GraphQL provides a client application with an easy way to specify which particular bits of data to retrieve. Likewise, there are good client libraries for caching data so that cached data from one call can potentially fulfill future overlapping data requests.
Are you planning to use a strongly-typed language in your mobile or web application?
If so, that should naturally play well with GraphQL’s emphasis on schema and type definitions. You will likely reap valuable developer efficiency benefits building and maintaining your app.
Are you trafficking in a lot of user-specific data? Is edge-caching (e.g. with a CDN) a lot of unauthenticated content a low priority for your application?

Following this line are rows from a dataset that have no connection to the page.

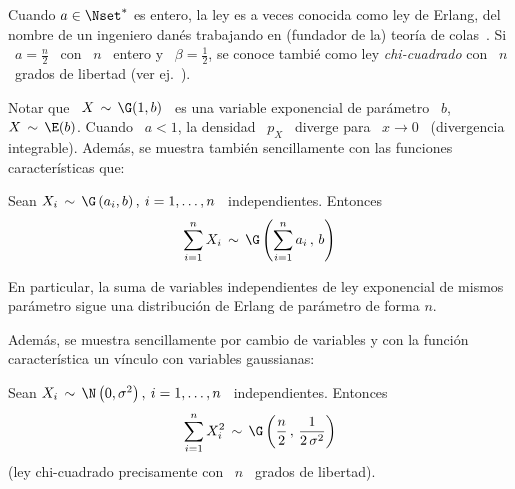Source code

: Cuando $a \in \Nset^*$ es entero, la ley es a veces conocida como ley de Erlang,
del nombre  de un ingeniero dan\'es  trabajando en (fundador de  la) teor\'ia de
colas~\cite{Cox62, Erl09, Erl25, BroHal48}.  Si \  $a = \frac{n}{2}$ \ con \ $n$
\ entero y  \ $\beta = \frac12$, se conoce tambi\'e  como ley {\em chi-cuadrado}
con \ $n$ \ grados de libertad (ver ej.~\cite{JohKot95:v1}).

Notar que \ $X \, \sim \,  \G(1,b)$ \ es una variable exponencial de par\'ametro
\ $b$,  \ie \ $X  \, \sim \,  \E(b)$. Cuando \  $a < 1$,  la densidad \  $p_X$ \
diverge  para \  $x  \to 0$  \  (divergencia integrable).  Adem\'as, se  muestra
tambi\'en sencillamente con las funciones caracter\'isticas que:
%
\begin{lema}[Stabilidad]
\label{Lem:MP:StabilidadGamma}
%
  Sean $X_i  \, \sim  \, \G\left( a_i  , b  \right), \: i  = 1 ,  \ldots ,  n$ \
  independientes. Entonces
  \[
  \sum_{i=1}^n X_i \, \sim \, \G\left( \sum_{i=1}^n a_i \, , \, b \right)
  \]
\end{lema}
%
En particular, la suma de  variables independientes de ley exponencial de mismos
par\'ametro sigue una distribuci\'on de Erlang de par\'ametro de forma $n$.

Adem\'as, se  muestra sencillamente por cambio  de variables y  con la funci\'on
caracter\'istica un v\'inculo con variables gaussianas:
%
\begin{lema}
\label{Lem:MP:VinculoGammaGaussiana}
%
  Sean $X_i \, \sim \,  \N\left( 0 , \sigma^2 \right), \: i = 1  , \ldots , n$ \
  independientes. Entonces
  \[
  \sum_{i=1}^n  X_i^2 \,  \sim \,  \G\left( \frac{n}{2}  \, ,  \,  \frac{1}{2 \,
      \sigma^2} \right)
  \]
  (ley chi-cuadrado precisamente con \ $n$ \ grados de libertad).
\end{lema}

If so, GraphQL might be a good fit. While edge-caching of content is certainly possible with GraphQL, implementing it is slightly more complicated than it would be with REST APIs. This is due to GraphQL’s heavy reliance on the HTTP Post method and on the HTTP 200 response. If edge-caching is not a priority, then you can take advantage of GraphQL’s many merits with little trade-off. If edge-caching is a priority for your application, you can still explore using GraphQL, but just make sure that you address and solve for your caching needs upfront.
This is by no means an exhaustive list of considerations. But if you answered ‘yes’ to a few of these questions, you might want to further explore using GraphQL for your application architecture. GraphQL might be right for you.